P.S.: Be careful if you start throwing exceptions across dll boundaries. This will work quiet well if you fulfill some design creterions on windows OS but will fail on some others.
If the C API exists and is mature, bypassing the CRT internally by using pure Win32 API stuff gets you half the way. The other half is making sure the DLL's user uses the corresponding Win32 API functions. This will make your API less portable, in both use and documentation. Also, even if you go this way with memory allocation, where both the CRT functions and the Win32 ones deal with void*, you're still in trouble with the file stuff - Win32 API uses handles, and knows nothing about the FILE structure.
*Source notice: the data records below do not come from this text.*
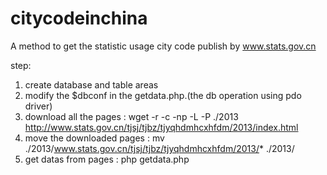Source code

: citycodeinchina
===============

A method to get the statistic usage city code publish by www.stats.gov.cn

step:
  1. create database and table areas
  2. modify the $dbconf in the getdata.php.(the db operation using pdo driver)
  3. download all the pages : wget -r -c -np -L -P ./2013 http://www.stats.gov.cn/tjsj/tjbz/tjyqhdmhcxhfdm/2013/index.html
  4. move the downloaded pages : mv ./2013/www.stats.gov.cn/tjsj/tjbz/tjyqhdmhcxhfdm/2013/* ./2013/
  5. get datas from pages : php getdata.php
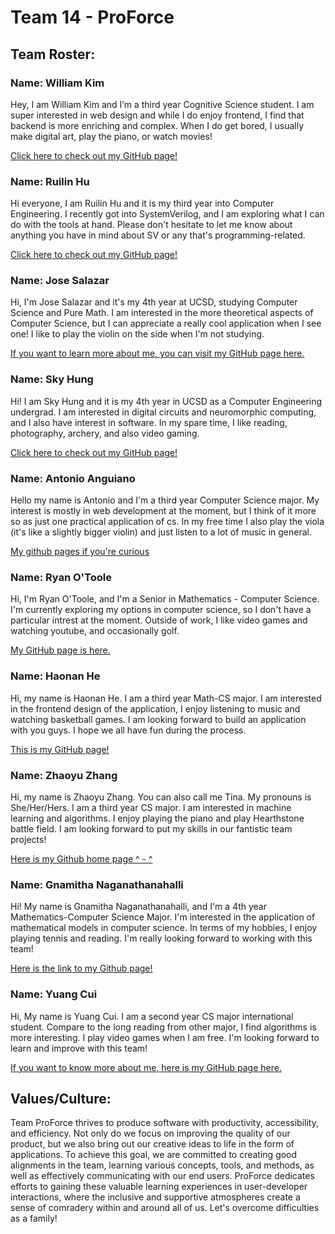 # Team 14 - ProForce

## Team Roster:

### Name: William Kim

Hey, I am William Kim and I’m a third year Cognitive Science student. I am super interested in web design and while I do enjoy frontend, I find that backend is more enriching and complex. When I do get bored, I usually make digital art, play the piano, or watch movies!

[Click here to check out my GitHub page!](https://will-loves-coding82.github.io/William-User-Page/)

### Name: Ruilin Hu

Hi everyone, I am Ruilin Hu and it is my third year into Computer Engineering. I recently got into SystemVerilog, and I am exploring what I can do with the tools at hand. Please don't hesitate to let me know about anything you have in mind about SV or any that's programming-related.

[Click here to check out my GitHub page!](https://hurl365.github.io/CSE110-Lab-Week-0-1/)

### Name: Jose Salazar

Hi, I'm Jose Salazar and it's my 4th year at UCSD, studying Computer Science and Pure Math. I am interested in the more theoretical aspects of Computer Science, but I can appreciate a really cool application when I see one! I like to play the violin on the side when I'm not studying.

[If you want to learn more about me, you can visit my GitHub page here.](https://jsalazar026.github.io/CSE-110-Lab-0-1/)

### Name: Sky Hung
Hi! I am Sky Hung and it is my 4th year in UCSD as a Computer Engineering undergrad. I am interested in digital circuits and neuromorphic computing, and I also have interest in software. In my spare time, I like reading, photography, archery, and also video gaming.

[Click here to check out my GitHub page!](https://hht1228.github.io/cse110/)

### Name: Antonio Anguiano
Hello my name is Antonio and I'm a third year Computer Science major. My interest is mostly in web development at the moment, but I think of it more so as just one practical application of cs. In my free time I also play the viola (it's like a slightly bigger violin) and just  listen to a lot of music in general.

[My github pages if you're curious](https://antonio-anguiano.github.io/GitHub-Pages/)

### Name: Ryan O'Toole

Hi, I'm Ryan O'Toole, and I'm a Senior in Mathematics - Computer Science. I'm currently exploring my options in computer science, so I don't have a particular intrest at the moment. Outside of work, I like video games and watching youtube, and occasionally golf.

[My GitHub page is here.](https://rotoole-22.github.io/CSE_110_Lab0-1/)

### Name: Haonan He

Hi, my name is Haonan He. I am a third year Math-CS major. I am interested in the frontend design of the application, I enjoy listening to music and watching basketball games.  I am looking forward to build an application with you guys. I hope we all have fun during the process. 

[This is my GitHub page!](https://github.com/h4henry)

### Name: Zhaoyu Zhang
Hi, my name is Zhaoyu Zhang. You can also call me Tina. My pronouns is She/Her/Hers. I am a third year CS major. I am interested in machine learning and algorithms. I enjoy playing the piano and play Hearthstone battle field. I am looking forward to put my skills in our fantistic team projects!

[Here is my Github home page ^ - ^](https://github.com/ZhaoyuTina)

### Name: Gnamitha Naganathanahalli
Hi! My name is Gnamitha Naganathanahalli, and I'm a 4th year Mathematics-Computer Science Major. I'm interested in the application of mathematical models in computer science. In terms of my hobbies, I enjoy playing tennis and reading. I'm really looking forward to working with this team!

[Here is the link to my Github page!](https://gnaganathanahalli-ucsd.github.io/Lab1_CSE110/)

### Name: Yuang Cui

Hi, My name is Yuang Cui. I am a second year CS major international student. Compare to the long reading from other major, I find algorithms is more interesting. I play video games when I am free. I'm looking forward to learn and improve with this team!

[If you want to know more about me, here is my GitHub page here.](https://github.com/GoldenStone929)

## Values/Culture:

Team ProForce thrives to produce software with productivity, accessibility, and efficiency. Not only do we focus on improving the quality of our product, but we also bring out our creative ideas to life in the form of applications. To achieve this goal, we are committed to creating good alignments in the team, learning various concepts, tools, and methods, as well as effectively communicating with our end users. ProForce dedicates efforts to gaining these valuable learning experiences in user-developer interactions, where the inclusive and supportive atmospheres create a sense of comradery within and around all of us. Let's overcome difficulties as a family!
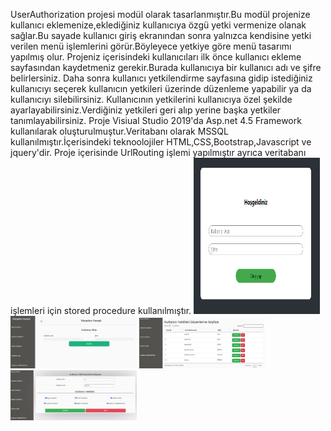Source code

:  UserAuthorization projesi modül olarak tasarlanmıştır.Bu modül projenize kullanıcı eklemenize,eklediğiniz kullanıcıya özgü yetki vermenize olanak sağlar.Bu sayade kullanıcı giriş ekranından sonra yalnızca kendisine yetki verilen menü işlemlerini görür.Böyleyece yetkiye göre menü tasarımı yapılmış olur.
 Projeniz içerisindeki kullanıcıları ilk önce  kullanıcı ekleme sayfasından kaydetmeniz gerekir.Burada kullanıcıya bir kullanıcı adı ve şifre belirlersiniz.
 Daha sonra kullanıcı yetkilendirme sayfasına gidip istediğiniz kullanıcıyı seçerek kullanıcın yetkileri üzerinde düzenleme yapabilir ya da kullanıcıyı silebilirsiniz.
 Kullanıcının yetkilerini kullanıcıya özel şekilde ayarlayabilirsiniz.Verdiğiniz yetkileri geri alıp yerine başka yetkiler tanımlayabilirsiniz.
 Proje Visiual Studio 2019'da Asp.net 4.5 Framework kullanılarak oluşturulmuştur.Veritabanı olarak MSSQL kullanılmıştır.İçerisindeki teknoolojiler HTML,CSS,Bootstrap,Javascript ve jquery'dir.
 Proje içerisinde UrlRouting işlemi yapılmıştır ayrıca veritabanı işlemleri için stored procedure kullanılmıştır.
<img src="https://github.com/AysenurBalkan/UserAuthorization/blob/main/log_in.PNG" width="40%" height="250px">
<img src="https://github.com/AysenurBalkan/UserAuthorization/blob/main/user_add.PNG" width="40%">
<img src="https://github.com/AysenurBalkan/UserAuthorization/blob/main/user_grntl.PNG" width="40%">
<img src="https://github.com/AysenurBalkan/UserAuthorization/blob/main/yetki_dznl.PNG" width="40%">

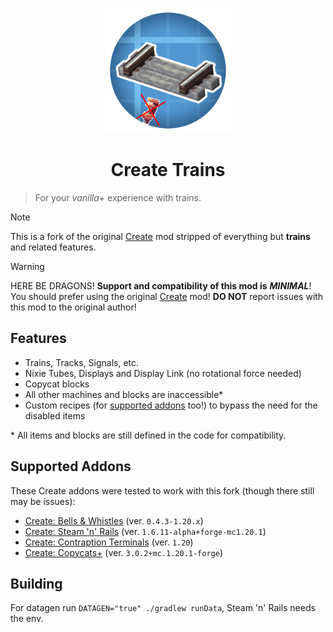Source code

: <p align="center"><img src="./.idea/icon.png" alt="Logo" width="200"></p>
<h1 align="center">Create Trains</h1>

> For your *vanilla+* experience with trains.

> [!NOTE]
> This is a fork of the original [Create](https://github.com/Creators-of-Create/Create) mod stripped of everything but **trains** and related features.

> [!WARNING]
> HERE BE DRAGONS! **Support and compatibility of this mod is** ***MINIMAL***!
> You should prefer using the original [Create](https://github.com/Creators-of-Create/Create) mod!
> **DO NOT** report issues with this mod to the original author!

## Features

- Trains, Tracks, Signals, etc.
- Nixie Tubes, Displays and Display Link (no rotational force needed)
- Copycat blocks
- All other machines and blocks are inaccessible\*
- Custom recipes (for [supported addons](#supported-addons) too!) to bypass the need for the disabled items
<!-- - Nearly 2 MB smaller jar! *WOW!* -->

\* All items and blocks are still defined in the code for compatibility.

## Supported Addons
These Create addons were tested to work with this fork (though there still may be issues):

- [Create: Bells & Whistles](https://modrinth.com/mod/bellsandwhistles) (ver. `0.4.3-1.20.x`)
- [Create: Steam 'n' Rails](https://modrinth.com/mod/create-steam-n-rails) (ver. `1.6.11-alpha+forge-mc1.20.1`)
- [Create: Contraption Terminals](https://modrinth.com/mod/create-contraption-terminals) (ver. `1.20`)
- [Create: Copycats+](https://modrinth.com/mod/copycats) (ver. `3.0.2+mc.1.20.1-forge`)

<!-- ## :warning: Incompatible Addons
These Create addons/combinations were tested to NOT work with this fork:

- [Create: Steam 'n' Rails](https://modrinth.com/mod/create-steam-n-rails) (ver. `1.6.11-alpha+forge-mc1.20.1`) together with [BCLib](https://modrinth.com/mod/bclib) (ver. `3.0.14`) (dependency of Better End/Nether/...)
    - Either mod is compatible with this fork, but not both at the same time -->

## Building

For datagen run `DATAGEN="true" ./gradlew runData`, Steam 'n' Rails needs the env.
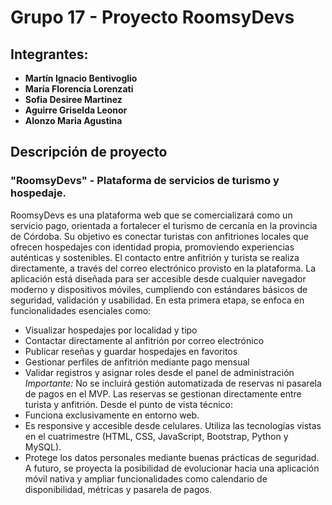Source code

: # Grupo 17 - Proyecto RoomsyDevs

## Integrantes:
- **Martín Ignacio Bentivoglio** 
- **María Florencia Lorenzati**
- **Sofia Desiree Martinez**
- **Aguirre Griselda Leonor**
- **Alonzo Maria Agustina**

## Descripción de proyecto
### "RoomsyDevs" - Plataforma de servicios de turismo y hospedaje.
RoomsyDevs es una plataforma web que se comercializará como un servicio pago, orientada a fortalecer el turismo de cercanía en la provincia de Córdoba. Su objetivo es conectar turistas con anfitriones locales que ofrecen hospedajes con identidad propia, promoviendo experiencias auténticas y sostenibles.
El contacto entre anfitrión y turista se realiza directamente, a través del correo electrónico provisto en la plataforma.
La aplicación está diseñada para ser accesible desde cualquier navegador moderno y dispositivos móviles, cumpliendo con estándares básicos de seguridad, validación y usabilidad. En esta primera etapa, se enfoca en funcionalidades esenciales como:
- Visualizar hospedajes por localidad y tipo
- Contactar directamente al anfitrión por correo electrónico
- Publicar reseñas y guardar hospedajes en favoritos
- Gestionar perfiles de anfitrión mediante pago mensual
- Validar registros y asignar roles desde el panel de administración
_Importante:_ No se incluirá gestión automatizada de reservas ni pasarela de pagos en el MVP. Las reservas se gestionan directamente entre turista y anfitrión.
Desde el punto de vista técnico:
- Funciona exclusivamente en entorno web.
- Es responsive y accesible desde celulares.
Utiliza las tecnologías vistas en el cuatrimestre (HTML, CSS, JavaScript, Bootstrap, Python y MySQL).
- Protege los datos personales mediante buenas prácticas de seguridad.
A futuro, se proyecta la posibilidad de evolucionar hacia una aplicación móvil nativa y ampliar funcionalidades como calendario de disponibilidad, métricas y pasarela de pagos.
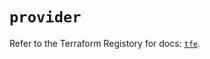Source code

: # `provider`

Refer to the Terraform Registory for docs: [`tfe`](https://registry.terraform.io/providers/hashicorp/tfe/0.48.0/docs).
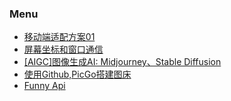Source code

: ### Menu

+ [移动端适配方案01](https://yyfollower.com/blog/20231204_01.html)
+ [屏幕坐标和窗口通信](https://yyfollower.com/blog/20231203_01.html)
+ [[AIGC]图像生成AI: Midjourney、Stable Diffusion](https://yyfollower.com/blog/20231202_01.html)
+ [使用Github,PicGo搭建图床](https://yyfollower.com/blog/20231201_01.html)
+ [Funny Api](https://yyfollower.com/blog/funny.html)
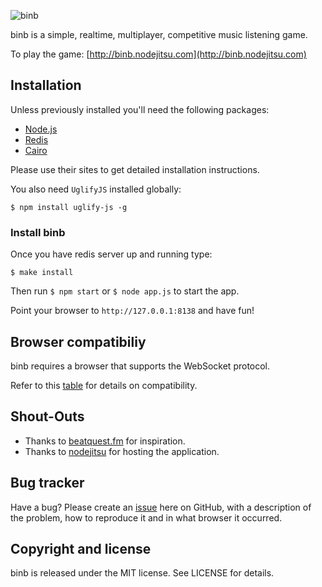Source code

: ![binb](http://dl.dropbox.com/u/58444696/binb-logo.png)

binb is a simple, realtime, multiplayer, competitive music listening game.

To play the game: [http://binb.nodejitsu.com](http://binb.nodejitsu.com)

## Installation

Unless previously installed you'll need the following packages:

- [Node.js](http://nodejs.org/)
- [Redis](http://redis.io/)
- [Cairo](http://cairographics.org/)

Please use their sites to get detailed installation instructions.

You also need `UglifyJS` installed globally:

    $ npm install uglify-js -g

### Install binb

Once you have redis server up and running type:
    
    $ make install

Then run `$ npm start` or `$ node app.js` to start the app.

Point your browser to `http://127.0.0.1:8138` and have fun!

## Browser compatibiliy

binb requires a browser that supports the WebSocket protocol.

Refer to this [table](http://caniuse.com/websockets) for details on compatibility.

## Shout-Outs

- Thanks to [beatquest.fm](http://beatquest.fm) for inspiration.
- Thanks to [nodejitsu](http://nodejitsu.com/) for hosting the application.

## Bug tracker

Have a bug? Please create an [issue](https://github.com/lpinca/binb/issues) here on GitHub, with a description of the problem, how to reproduce it and in what browser it occurred.

## Copyright and license

binb is released under the MIT license. See LICENSE for details.
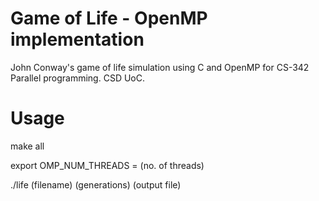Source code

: # Game of Life - OpenMP implementation
John Conway's game of life simulation using C and OpenMP for CS-342 Parallel programming. CSD UoC.

# Usage
make all

export OMP_NUM_THREADS = (no. of threads)

./life (filename) (generations) (output file)
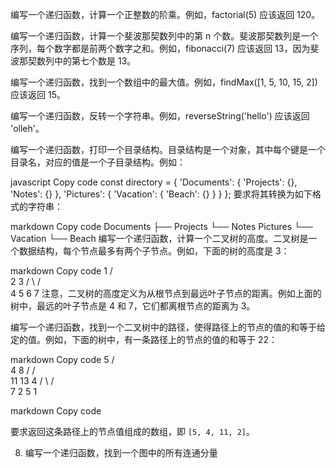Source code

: 编写一个递归函数，计算一个正整数的阶乘。例如，factorial(5) 应该返回 120。

编写一个递归函数，计算一个斐波那契数列中的第 n 个数。斐波那契数列是一个序列，每个数字都是前两个数字之和。例如，fibonacci(7) 应该返回 13，因为斐波那契数列中的第七个数是 13。

编写一个递归函数，找到一个数组中的最大值。例如，findMax([1, 5, 10, 15, 2]) 应该返回 15。

编写一个递归函数，反转一个字符串。例如，reverseString('hello') 应该返回 'olleh'。

编写一个递归函数，打印一个目录结构。目录结构是一个对象，其中每个键是一个目录名，对应的值是一个子目录结构。例如：

javascript
Copy code
const directory = {
  'Documents': {
    'Projects': {},
    'Notes': {}
  },
  'Pictures': {
    'Vacation': {
      'Beach': {}
    }
  }
};
要求将其转换为如下格式的字符串：

markdown
Copy code
Documents
├── Projects
└── Notes
Pictures
└── Vacation
    └── Beach
编写一个递归函数，计算一个二叉树的高度。二叉树是一个数据结构，每个节点最多有两个子节点。例如，下面的树的高度是 3：

markdown
Copy code
      1
    /   \
   2     3
  / \   / \
 4   5 6   7
注意，二叉树的高度定义为从根节点到最远叶子节点的距离。例如上面的树中，最远的叶子节点是 4 和 7，它们都离根节点的距离为 3。

编写一个递归函数，找到一个二叉树中的路径，使得路径上的节点的值的和等于给定的值。例如，下面的树中，有一条路径上的节点的值的和等于 22：

markdown
Copy code
      5
    /   \
   4     8
  /     / \
 11    13  4
/ \        / \
7 2 5 1

markdown
Copy code

要求返回这条路径上的节点值组成的数组，即 `[5, 4, 11, 2]`。

8. 编写一个递归函数，找到一个图中的所有连通分量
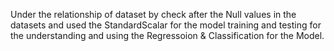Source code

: Under the relationship of dataset by check after the Null values in the datasets and used the StandardScalar for the model training and testing for the understanding and using the Regressoion & Classification for the Model.
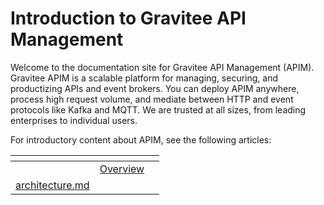 # Introduction to Gravitee API Management

Welcome to the documentation site for Gravitee API Management (APIM). Gravitee APIM is a scalable platform for managing, securing, and productizing APIs and event brokers. You can deploy APIM anywhere, process high request volume, and mediate between HTTP and event protocols like Kafka and MQTT. We are trusted at all sizes, from leading enterprises to individual users.

For introductory content about APIM, see the following articles:&#x20;

<table data-card-size="large" data-view="cards"><thead><tr><th data-type="content-ref"></th><th></th><th></th></tr></thead><tbody><tr><td></td><td><a href="overview/readme/overview.md">Overview</a></td><td></td></tr><tr><td><a href="overview/readme/architecture.md">architecture.md</a></td><td></td><td></td></tr></tbody></table>

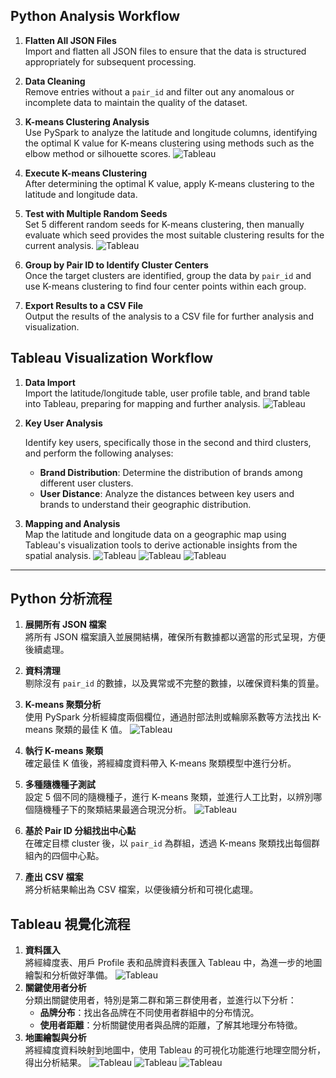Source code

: ## Python Analysis Workflow

1. **Flatten All JSON Files**  
   Import and flatten all JSON files to ensure that the data is structured appropriately for subsequent processing.

2. **Data Cleaning**  
   Remove entries without a `pair_id` and filter out any anomalous or incomplete data to maintain the quality of the dataset.

3. **K-means Clustering Analysis**  
   Use PySpark to analyze the latitude and longitude columns, identifying the optimal K value for K-means clustering using methods such as the elbow method or silhouette scores.
![Tableau](./images/Find_K.png)
4. **Execute K-means Clustering**  
   After determining the optimal K value, apply K-means clustering to the latitude and longitude data.

5. **Test with Multiple Random Seeds**  
   Set 5 different random seeds for K-means clustering, then manually evaluate which seed provides the most suitable clustering results for the current analysis.
![Tableau](./images/Find_Seed.png)

6. **Group by Pair ID to Identify Cluster Centers**  
   Once the target clusters are identified, group the data by `pair_id` and use K-means clustering to find four center points within each group.

7. **Export Results to a CSV File**  
   Output the results of the analysis to a CSV file for further analysis and visualization.

## Tableau Visualization Workflow

1. **Data Import**  
   Import the latitude/longitude table, user profile table, and brand table into Tableau, preparing for mapping and further analysis.
![Tableau](./images/Cluster_by_Useage.png)

2. **Key User Analysis**
   
   Identify key users, specifically those in the second and third clusters, and perform the following analyses:
   - **Brand Distribution**: Determine the distribution of brands among different user clusters.
   - **User Distance**: Analyze the distances between key users and brands to understand their geographic distribution.
3.  **Mapping and Analysis**  
   Map the latitude and longitude data on a geographic map using Tableau's visualization tools to derive actionable insights from the spatial analysis.
![Tableau](./images/Map_by_Brand.png)
![Tableau](./images/Map_by_Pair_ID.png)
![Tableau](./images/Map_by_Distance_in_London.png)
---

## Python 分析流程

1. **展開所有 JSON 檔案**  
   將所有 JSON 檔案讀入並展開結構，確保所有數據都以適當的形式呈現，方便後續處理。

2. **資料清理**  
   剔除沒有 `pair_id` 的數據，以及異常或不完整的數據，以確保資料集的質量。

3. **K-means 聚類分析**  
   使用 PySpark 分析經緯度兩個欄位，通過肘部法則或輪廓系數等方法找出 K-means 聚類的最佳 K 值。
![Tableau](./images/Find_K.png)
4. **執行 K-means 聚類**  
   確定最佳 K 值後，將經緯度資料帶入 K-means 聚類模型中進行分析。

5. **多種隨機種子測試**  
   設定 5 個不同的隨機種子，進行 K-means 聚類，並進行人工比對，以辨別哪個隨機種子下的聚類結果最適合現況分析。
![Tableau](./images/Find_Seed.png)
6. **基於 Pair ID 分組找出中心點**  
   在確定目標 cluster 後，以 `pair_id` 為群組，透過 K-means 聚類找出每個群組內的四個中心點。

7. **產出 CSV 檔案**  
   將分析結果輸出為 CSV 檔案，以便後續分析和可視化處理。

## Tableau 視覺化流程

1. **資料匯入**  
   將經緯度表、用戶 Profile 表和品牌資料表匯入 Tableau 中，為進一步的地圖繪製和分析做好準備。
![Tableau](./images/Cluster_by_Useage.png)
2. **關鍵使用者分析**  
   分類出關鍵使用者，特別是第二群和第三群使用者，並進行以下分析：
   - **品牌分布**：找出各品牌在不同使用者群組中的分布情況。
   - **使用者距離**：分析關鍵使用者與品牌的距離，了解其地理分布特徵。
3. **地圖繪製與分析**  
   將經緯度資料映射到地圖中，使用 Tableau 的可視化功能進行地理空間分析，得出分析結果。
![Tableau](./images/Map_by_Brand.png)
![Tableau](./images/Map_by_Pair_ID.png)
![Tableau](./images/Map_by_Distance_in_London.png)

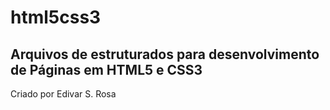 # html5css3
Arquivos de estruturados para desenvolvimento de Páginas em HTML5 e CSS3
---
Criado por Edivar S. Rosa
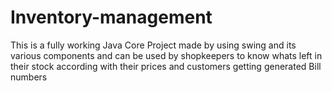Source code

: # Inventory-management
This is a fully working Java Core Project made by using swing and its various components and can be used by shopkeepers to know whats left in their stock according with their prices and customers getting generated Bill numbers

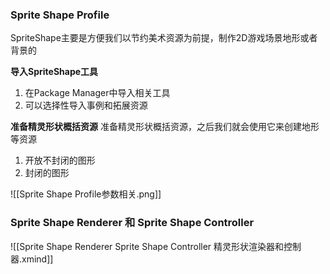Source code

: ### Sprite Shape Profile
SpriteShape主要是方便我们以节约美术资源为前提，制作2D游戏场景地形或者背景的

**导入SpriteShape工具**
1. 在Package Manager中导入相关工具
2. 可以选择性导入事例和拓展资源

**准备精灵形状概括资源**
准备精灵形状概括资源，之后我们就会使用它来创建地形等资源
1. 开放不封闭的图形
2. 封闭的图形

![[Sprite Shape Profile参数相关.png]]

### Sprite Shape Renderer 和 Sprite Shape Controller
![[Sprite Shape Renderer Sprite Shape Controller 精灵形状渲染器和控制器.xmind]]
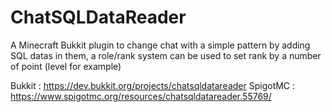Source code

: # ChatSQLDataReader
A Minecraft Bukkit plugin to change chat with a simple pattern by adding SQL datas in them, a role/rank system can be used to set rank by a number of point (level for example)

Bukkit : https://dev.bukkit.org/projects/chatsqldatareader
SpigotMC : https://www.spigotmc.org/resources/chatsqldatareader.55769/
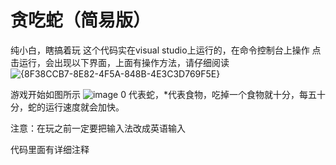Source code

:# 贪吃蛇（简易版）
纯小白，瞎搞着玩
这个代码实在visual studio上运行的，在命令控制台上操作
点击运行，会出现以下界面，上面有操作方法，请仔细阅读
![{8F38CCB7-8E82-4F5A-848B-4E3C3D769F5E}](https://github.com/user-attachments/assets/65ad3e39-96f7-4333-bd33-66a0cadfd3d2)

游戏开始如图所示
![image](https://github.com/user-attachments/assets/02394713-137f-4910-8dc5-e80921c07944)
0 代表蛇，*代表食物，吃掉一个食物就十分，每五十分，蛇的运行速度就会加快。

注意：在玩之前一定要把输入法改成英语输入

代码里面有详细注释



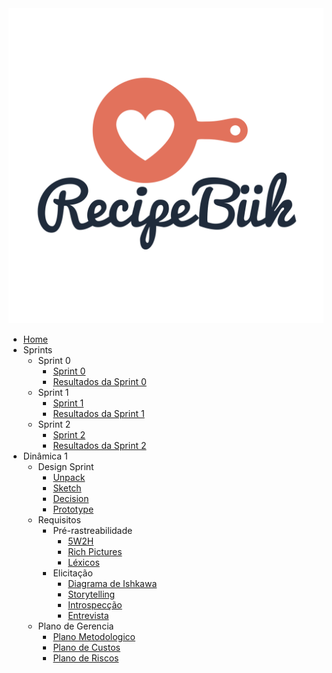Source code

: <a href="/">
    <img src="assets/assets/logo.svg" class="sidebar-recipebuk-logo">
</a>

* [Home](README.md)
* Sprints
    * Sprint 0
        * [Sprint 0](00-sprints/planning/sprint0.md)
        * [Resultados da Sprint 0](00-sprints/results/results0.md)
    * Sprint 1
        * [Sprint 1](00-sprints/planning/sprint1.md)
        * [Resultados da Sprint 1](00-sprints/results/results1.md)
    * Sprint 2
        * [Sprint 2](00-sprints/planning/sprint2.md)
        * [Resultados da Sprint 2](00-sprints/results/results2.md)    
* Dinâmica 1
    * Design Sprint
        * [Unpack](01-design-sprint/unpack.md)
        * [Sketch](01-design-sprint/sketch.md)
        * [Decision](01-design-sprint/decision.md)
        * [Prototype](01-design-sprint/prototype.md)
    * Requisitos
        * Pré-rastreabilidade
            * [5W2H](02-requisitos/pre-rastreabilidade/5w2h.md)
            * [Rich Pictures](02-requisitos/pre-rastreabilidade/richpicture.md)
            * [Léxicos](02-requisitos/pre-rastreabilidade/lexicos.md) 
        * Elicitação
            * [Diagrama de Ishkawa](02-requisitos/elicitacao/diagrama_ishkawa.md)
            * [Storytelling](02-requisitos/elicitacao/storytelling.md)
            * [Introspecção](02-requisitos/elicitacao/introspeccao.md)
            * [Entrevista](02-requisitos/elicitacao/entrevista.md)
    * Plano de Gerencia
        * [Plano Metodologico](03-plano-gerencia/plano-metodologico.md)
        * [Plano de Custos](03-plano-gerencia/plano-custos.md)
        * [Plano de Riscos](03-plano-gerencia/plano-riscos.md)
I'm not quite sure what are the limitations of the FILE*, but I assume the problem is the same as with CRT allocations across modules. MSVCRT uses Win32 internally to handle the file operations, and the underlying file handle can be used from every module within the same process. What might not work is closing a file that was opened by another module, which involves freeing the FILE structure on a possibly different CRT.
What I would do, if changing the API is still an option, is export cleanup functions for any possible "object" created within the DLL. These cleanup functions will handle the disposal of the given object in the way that corresponds to the way it was created within that DLL. This will also make the DLL absolutely portable in terms of usage. The only worry you'll have then is making sure the DLL's user does indeed use your cleanup functions rather than the regular CRT ones. This can be done using several tricks, which deserve another question...